The concept of consequences is central to the topic of career management. The decisions we take today will have consequences in the future, some of which it is possible to anticipate, some of which we do anticipate, some of which we do not anticipate and some of which we could not possible anticipate.
As I watch the UK government and opposition contend with the consequences of the Brexit referendum, I find myself considering the implications of a political referendum. Somewhat like the ingredients of a cake, there were a wide range of factors mixed into a decision for the UK to leave the European Union. These included the available information, a mixture of facts and propaganda. There was also the receptivity of the voting public to the available information, based on their prior experience.

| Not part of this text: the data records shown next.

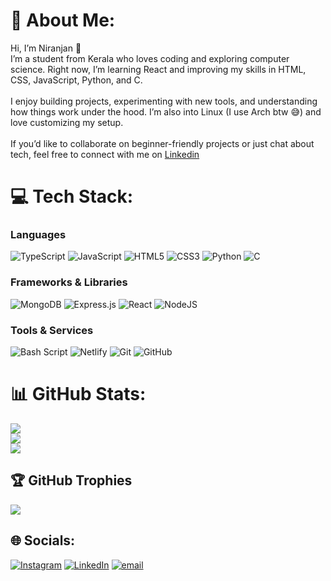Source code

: # 💫 About Me:
Hi, I’m Niranjan 👋<br>I’m a student from Kerala who loves coding and exploring computer science. Right now, I’m learning React and improving my skills in HTML, CSS, JavaScript, Python, and C.<br><br>I enjoy building projects, experimenting with new tools, and understanding how things work under the hood. I’m also into Linux (I use Arch btw 😅) and love customizing my setup.<br><br>If you’d like to collaborate on beginner-friendly projects or just chat about tech, feel free to connect with me on [Linkedin](https://linkedin.com/in/niranjan-vs)<br>

# 💻 Tech Stack:
### Languages
![TypeScript](https://img.shields.io/badge/typescript-%23007ACC.svg?style=flat&logo=typescript&logoColor=white)
![JavaScript](https://img.shields.io/badge/javascript-%23323330.svg?style=flat&logo=javascript&logoColor=%23F7DF1E) 
![HTML5](https://img.shields.io/badge/html5-%23E34F26.svg?style=flat&logo=html5&logoColor=white)
![CSS3](https://img.shields.io/badge/css3-%231572B6.svg?style=flat&logo=css3&logoColor=white) 
![Python](https://img.shields.io/badge/python-3670A0?style=flat&logo=python&logoColor=ffdd54) 
![C](https://img.shields.io/badge/c-%2300599C.svg?style=flat&logo=c&logoColor=white) 

### Frameworks & Libraries
![MongoDB](https://img.shields.io/badge/MongoDB-%234ea94b.svg?style=flat&logo=mongodb&logoColor=white)
![Express.js](https://img.shields.io/badge/express.js-%23404d59.svg?style=flat&logo=express&logoColor=%2361DAFB) 
![React](https://img.shields.io/badge/react-%2320232a.svg?style=flat&logo=react&logoColor=%2361DAFB) 
![NodeJS](https://img.shields.io/badge/node.js-6DA55F?style=flat&logo=node.js&logoColor=white)

### Tools & Services
![Bash Script](https://img.shields.io/badge/bash_script-%23121011.svg?style=flat&logo=gnu-bash&logoColor=white) 
![Netlify](https://img.shields.io/badge/netlify-%23000000.svg?style=flat&logo=netlify&logoColor=#00C7B7) 
![Git](https://img.shields.io/badge/git-%23F05033.svg?style=flat&logo=git&logoColor=white) 
![GitHub](https://img.shields.io/badge/github-%23121011.svg?style=flat&logo=github&logoColor=white)

# 📊 GitHub Stats:
![](https://github-readme-stats.vercel.app/api?username=vsniranjan&theme=dark&hide_border=false&include_all_commits=true&count_private=true)<br/>
![](https://nirzak-streak-stats.vercel.app/?user=vsniranjan&theme=dark&hide_border=false)<br/>
![](https://github-readme-stats.vercel.app/api/top-langs/?username=vsniranjan&theme=dark&hide_border=false&include_all_commits=false&count_private=false&layout=compact)

## 🏆 GitHub Trophies
![](https://github-profile-trophy.vercel.app/?username=vsniranjan&theme=default_repocard&no-frame=false&no-bg=true&margin-w=4)

## 🌐 Socials:
[![Instagram](https://img.shields.io/badge/Instagram-%23E4405F.svg?logo=Instagram&logoColor=white)](https://instagram.com/niranjanvs_) [![LinkedIn](https://img.shields.io/badge/LinkedIn-%230077B5.svg?logo=linkedin&logoColor=white)](https://linkedin.com/in/niranjan-vs) [![email](https://img.shields.io/badge/Email-D14836?logo=gmail&logoColor=white)](mailto:niranjan.veluthamessery@gmail.com)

Then of course there were the agendas of all concerned. Those who provided information, in the decisions they made about what information to present and what information to with-hold. Then there were the agendas of the recipients (voting public) in terms of the information they chose to attend to and the information they chose to ignore.
In making career decisions, we have a range of information available to us, some of it accurate and some of it not so. There are people presenting us with certain information and with-holding other information. We have choices regarding which information we attend to and which we ignore.
As with the Brexit vote, the consequences of the career decisions we take will stay with us. Probably best to make sure we gather as much of the information as we can, verify the reliability of the information sources available to us and try to gauge the long-term impact of our decision. After all, it is dreadful to see people struggle with the consequences of a wrong decision.